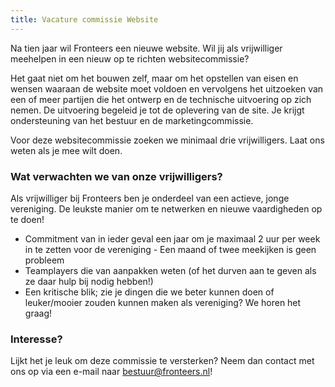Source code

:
 ```yaml
---
title: Vacature commissie Website
---
```

Na tien jaar wil Fronteers een nieuwe website. Wil jij als vrijwilliger meehelpen in een nieuw op te richten websitecommissie?

Het gaat niet om het bouwen zelf, maar om het opstellen van eisen en wensen waaraan de website moet voldoen en vervolgens het uitzoeken van een of meer partijen die het ontwerp en de technische uitvoering op zich nemen. De uitvoering begeleid je tot de oplevering van de site. Je krijgt ondersteuning van het bestuur en de marketingcommissie.

Voor deze websitecommissie zoeken we minimaal drie vrijwilligers. Laat ons weten als je mee wilt doen.

### Wat verwachten we van onze vrijwilligers?

Als vrijwilliger bij Fronteers ben je onderdeel van een actieve, jonge vereniging. De leukste manier om te netwerken en nieuwe vaardigheden op te doen!

- Commitment van in ieder geval een jaar om je maximaal 2 uur per week in te zetten voor de vereniging - Een maand of twee meekijken is geen probleem
- Teamplayers die van aanpakken weten (of het durven aan te geven als ze daar hulp bij nodig hebben!)
- Een kritische blik; zie je dingen die we beter kunnen doen of leuker/mooier zouden kunnen maken als vereniging? We horen het graag!

### Interesse?

Lijkt het je leuk om deze commissie te versterken? Neem dan contact met ons op via een e-mail naar [bestuur@fronteers.nl](mailto:bestuur@fronteers.nl)!
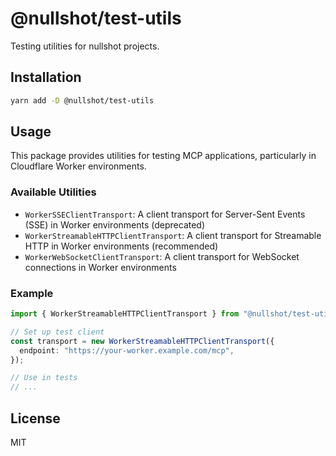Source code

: # @nullshot/test-utils

Testing utilities for nullshot projects.

## Installation

```bash
yarn add -D @nullshot/test-utils
```

## Usage

This package provides utilities for testing MCP applications, particularly in Cloudflare Worker environments.

### Available Utilities

- `WorkerSSEClientTransport`: A client transport for Server-Sent Events (SSE) in Worker environments (deprecated)
- `WorkerStreamableHTTPClientTransport`: A client transport for Streamable HTTP in Worker environments (recommended)
- `WorkerWebSocketClientTransport`: A client transport for WebSocket connections in Worker environments

### Example

```typescript
import { WorkerStreamableHTTPClientTransport } from "@nullshot/test-utils";

// Set up test client
const transport = new WorkerStreamableHTTPClientTransport({
  endpoint: "https://your-worker.example.com/mcp",
});

// Use in tests
// ...
```

## License

MIT
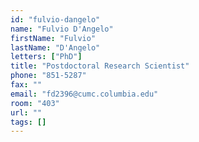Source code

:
 ```yaml
---
id: "fulvio-dangelo"
name: "Fulvio D'Angelo"
firstName: "Fulvio"
lastName: "D'Angelo"
letters: ["PhD"]
title: "Postdoctoral Research Scientist"
phone: "851-5287"
fax: ""
email: "fd2396@cumc.columbia.edu"
room: "403"
url: ""
tags: []
---
```

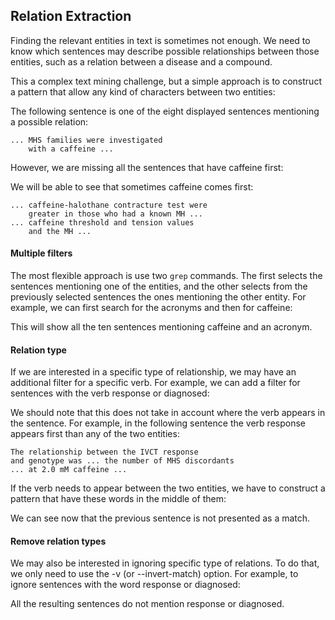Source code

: <script>
import Execute from "$components/Execute.svelte";
</script>

## Relation Extraction

Finding the relevant entities in text is sometimes not enough. We need to
know which sentences may describe possible relationships between those entities, such as a relation between a disease and a compound.

This a complex text mining challenge, but a simple approach is to construct a pattern that allow any kind of characters between two entities:

<Execute command="grep -n -w -E 'MH[SNE]?.*(C|c)affeine' chebi_27732_sentences.txt" />

The following sentence is one of the eight displayed sentences mentioning
a possible relation:

```text
... MHS families were investigated
    with a caffeine ...
```

However, we are missing all the sentences that have caffeine first:
<Execute command="grep -n -w -E '(C|c)affeine.*MH[SNE]?' chebi_27732_sentences.txt" />

We will be able to see that sometimes caffeine comes first:

```text
... caffeine-halothane contracture test were
    greater in those who had a known MH ...
... caffeine threshold and tension values
    and the MH ...
```

#### Multiple filters

The most flexible approach is use two `grep` commands. The first selects the
sentences mentioning one of the entities, and the other selects from the previously selected sentences the ones mentioning the other entity. For example,
we can first search for the acronyms and then for caffeine:

<Execute command="grep -n -w -E 'MH[SNE]?' chebi_27732_sentences.txt | grep -w -E '(C|c)affeine'" />

This will show all the ten sentences mentioning caffeine and an acronym.

#### Relation type

If we are interested in a specific type of relationship, we may have an additional filter for a specific verb. For example, we can add a filter for sentences with the verb response or diagnosed:

<Execute command="grep -n -w -E 'MH[SNE]?' chebi_27732_sentences.txt | grep -w -E '(C|c)affeine' | grep -w -E 'response|diagnosed'" />

We should note that this does not take in account where the verb appears
in the sentence. For example, in the following sentence the verb response
appears first than any of the two entities:

```text
The relationship between the IVCT response
and genotype was ... the number of MHS discordants
... at 2.0 mM caffeine ...
```

If the verb needs to appear between the two entities, we have to construct
a pattern that have these words in the middle of them:

<Execute command="grep -n -w -E 'MH[SNE]?.*(response|diagnosed).*(C|c)affeine' chebi_27732_sentences.txt" />

We can see now that the previous sentence is not presented as a match.

#### Remove relation types

We may also be interested in ignoring specific type of relations. To do that,
we only need to use the -v (or --invert-match) option. For example, to
ignore sentences with the word response or diagnosed:

<Execute command="grep -n -w -E 'MH[SNE]?' chebi_27732_sentences.txt | grep -w -E '(C|c)affeine' | grep -v -w -E 'response|diagnosed'" />

All the resulting sentences do not mention response or diagnosed.
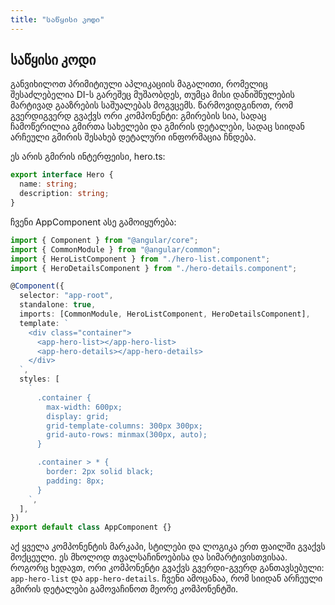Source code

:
 ```yaml
---
title: "საწყისი კოდი"
---
```


## საწყისი კოდი

განვიხილოთ პრიმიტიული აპლიკაციის მაგალითი, რომელიც შესაძლებელია DI-ს გარეშეც
მუშაობდეს, თუმცა მისი დანიშნულების მარტივად გააზრების საშუალებას მოგვცემს.
წარმოვიდგინოთ, რომ გვერდიგვერდ გვაქვს ორი კომპონენტი: გმირების სია, სადაც
ჩამოწერილია გმირთა სახელები და გმირის დეტალები, სადაც სიიდან არჩეული გმირის
შესახებ დეტალური ინფორმაცია ჩნდება.

ეს არის გმირის ინტერფეისი, hero.ts:

```ts
export interface Hero {
  name: string;
  description: string;
}
```

ჩვენი AppComponent ასე გამოიყურება:

```ts
import { Component } from "@angular/core";
import { CommonModule } from "@angular/common";
import { HeroListComponent } from "./hero-list.component";
import { HeroDetailsComponent } from "./hero-details.component";

@Component({
  selector: "app-root",
  standalone: true,
  imports: [CommonModule, HeroListComponent, HeroDetailsComponent],
  template: `
    <div class="container">
      <app-hero-list></app-hero-list>
      <app-hero-details></app-hero-details>
    </div>
  `,
  styles: [
    `
      .container {
        max-width: 600px;
        display: grid;
        grid-template-columns: 300px 300px;
        grid-auto-rows: minmax(300px, auto);
      }

      .container > * {
        border: 2px solid black;
        padding: 8px;
      }
    `,
  ],
})
export default class AppComponent {}
```

აქ ყველა კომპონენტის მარკაპი, სტილები და ლოგიკა ერთ ფაილში გვაქვს მოქცეული.
ეს მხოლოდ თვალსაჩინოებისა და სიმარტივისთვისაა.
როგორც ხედავთ, ორი კომპონენტი გვაქვს გვერდი-გვერდ განთავსებული:
`app-hero-list` და `app-hero-details`. ჩვენი ამოცანაა, რომ სიიდან არჩეული გმირის
დეტალები გამოვაჩინოთ მეორე კომპონენტში.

※

# Task
Retype each line of the data exactly, beginning with the first; include the line containing "### Interesse?" and stop there, skipping every picture.

# Response
Source code

:
 ```yaml
---
title: Vacature commissie Website
---
```

Na tien jaar wil Fronteers een nieuwe website. Wil jij als vrijwilliger meehelpen in een nieuw op te richten websitecommissie?

Het gaat niet om het bouwen zelf, maar om het opstellen van eisen en wensen waaraan de website moet voldoen en vervolgens het uitzoeken van een of meer partijen die het ontwerp en de technische uitvoering op zich nemen. De uitvoering begeleid je tot de oplevering van de site. Je krijgt ondersteuning van het bestuur en de marketingcommissie.

Voor deze websitecommissie zoeken we minimaal drie vrijwilligers. Laat ons weten als je mee wilt doen.

### Wat verwachten we van onze vrijwilligers?

Als vrijwilliger bij Fronteers ben je onderdeel van een actieve, jonge vereniging. De leukste manier om te netwerken en nieuwe vaardigheden op te doen!

- Commitment van in ieder geval een jaar om je maximaal 2 uur per week in te zetten voor de vereniging - Een maand of twee meekijken is geen probleem
- Teamplayers die van aanpakken weten (of het durven aan te geven als ze daar hulp bij nodig hebben!)
- Een kritische blik; zie je dingen die we beter kunnen doen of leuker/mooier zouden kunnen maken als vereniging? We horen het graag!

### Interesse?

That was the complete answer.